SUPPLIED ENTRIES
____

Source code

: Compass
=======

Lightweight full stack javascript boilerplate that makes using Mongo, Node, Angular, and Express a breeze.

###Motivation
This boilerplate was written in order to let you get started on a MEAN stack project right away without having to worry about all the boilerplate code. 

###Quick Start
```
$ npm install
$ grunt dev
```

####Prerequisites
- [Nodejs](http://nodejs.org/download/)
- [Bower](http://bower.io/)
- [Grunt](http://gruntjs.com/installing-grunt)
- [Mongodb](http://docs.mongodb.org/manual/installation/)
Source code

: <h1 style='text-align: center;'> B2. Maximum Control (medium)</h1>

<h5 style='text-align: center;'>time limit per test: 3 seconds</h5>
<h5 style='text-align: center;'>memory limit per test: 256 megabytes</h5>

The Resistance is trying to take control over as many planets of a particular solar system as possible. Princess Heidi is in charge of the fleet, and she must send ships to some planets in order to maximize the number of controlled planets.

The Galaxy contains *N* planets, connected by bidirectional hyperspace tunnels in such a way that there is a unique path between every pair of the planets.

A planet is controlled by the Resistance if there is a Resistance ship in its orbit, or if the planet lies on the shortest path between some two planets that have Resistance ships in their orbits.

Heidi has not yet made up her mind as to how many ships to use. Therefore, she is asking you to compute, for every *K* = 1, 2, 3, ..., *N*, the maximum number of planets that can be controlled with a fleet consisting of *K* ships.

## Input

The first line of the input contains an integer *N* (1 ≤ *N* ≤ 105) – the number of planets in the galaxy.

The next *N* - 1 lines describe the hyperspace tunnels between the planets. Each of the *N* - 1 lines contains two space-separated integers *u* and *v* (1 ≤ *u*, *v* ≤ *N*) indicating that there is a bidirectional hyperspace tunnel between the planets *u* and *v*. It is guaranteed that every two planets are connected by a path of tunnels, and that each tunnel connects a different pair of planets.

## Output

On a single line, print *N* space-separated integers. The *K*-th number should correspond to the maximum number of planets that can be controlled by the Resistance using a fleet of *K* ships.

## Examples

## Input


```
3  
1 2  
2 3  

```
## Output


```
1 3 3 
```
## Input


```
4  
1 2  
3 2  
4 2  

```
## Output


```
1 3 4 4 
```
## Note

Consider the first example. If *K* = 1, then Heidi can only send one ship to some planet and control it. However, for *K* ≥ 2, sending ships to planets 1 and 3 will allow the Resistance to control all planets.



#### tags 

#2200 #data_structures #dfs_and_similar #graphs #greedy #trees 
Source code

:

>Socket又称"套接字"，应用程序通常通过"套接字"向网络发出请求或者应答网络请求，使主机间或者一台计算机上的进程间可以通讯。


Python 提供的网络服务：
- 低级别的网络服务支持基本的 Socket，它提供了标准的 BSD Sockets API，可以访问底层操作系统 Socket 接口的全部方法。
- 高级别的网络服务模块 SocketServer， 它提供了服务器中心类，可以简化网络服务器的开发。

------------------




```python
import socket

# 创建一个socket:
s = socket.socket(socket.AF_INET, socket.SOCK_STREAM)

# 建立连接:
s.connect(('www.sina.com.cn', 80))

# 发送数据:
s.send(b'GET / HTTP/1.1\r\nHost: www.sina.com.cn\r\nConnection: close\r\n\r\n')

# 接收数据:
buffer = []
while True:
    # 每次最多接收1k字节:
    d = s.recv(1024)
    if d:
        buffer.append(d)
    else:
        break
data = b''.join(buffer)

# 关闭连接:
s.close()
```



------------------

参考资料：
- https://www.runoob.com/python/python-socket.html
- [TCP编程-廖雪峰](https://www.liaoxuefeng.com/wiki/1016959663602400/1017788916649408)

____

EXERCISE
Find every line of the data that includes the string "separated". Copy each of those lines.

RESPONSE AREA
The next *N* - 1 lines describe the hyperspace tunnels between the planets. Each of the *N* - 1 lines contains two space-separated integers *u* and *v* (1 ≤ *u*, *v* ≤ *N*) indicating that there is a bidirectional hyperspace tunnel between the planets *u* and *v*. It is guaranteed that every two planets are connected by a path of tunnels, and that each tunnel connects a different pair of planets.
On a single line, print *N* space-separated integers. The *K*-th number should correspond to the maximum number of planets that can be controlled by the Resistance using a fleet of *K* ships.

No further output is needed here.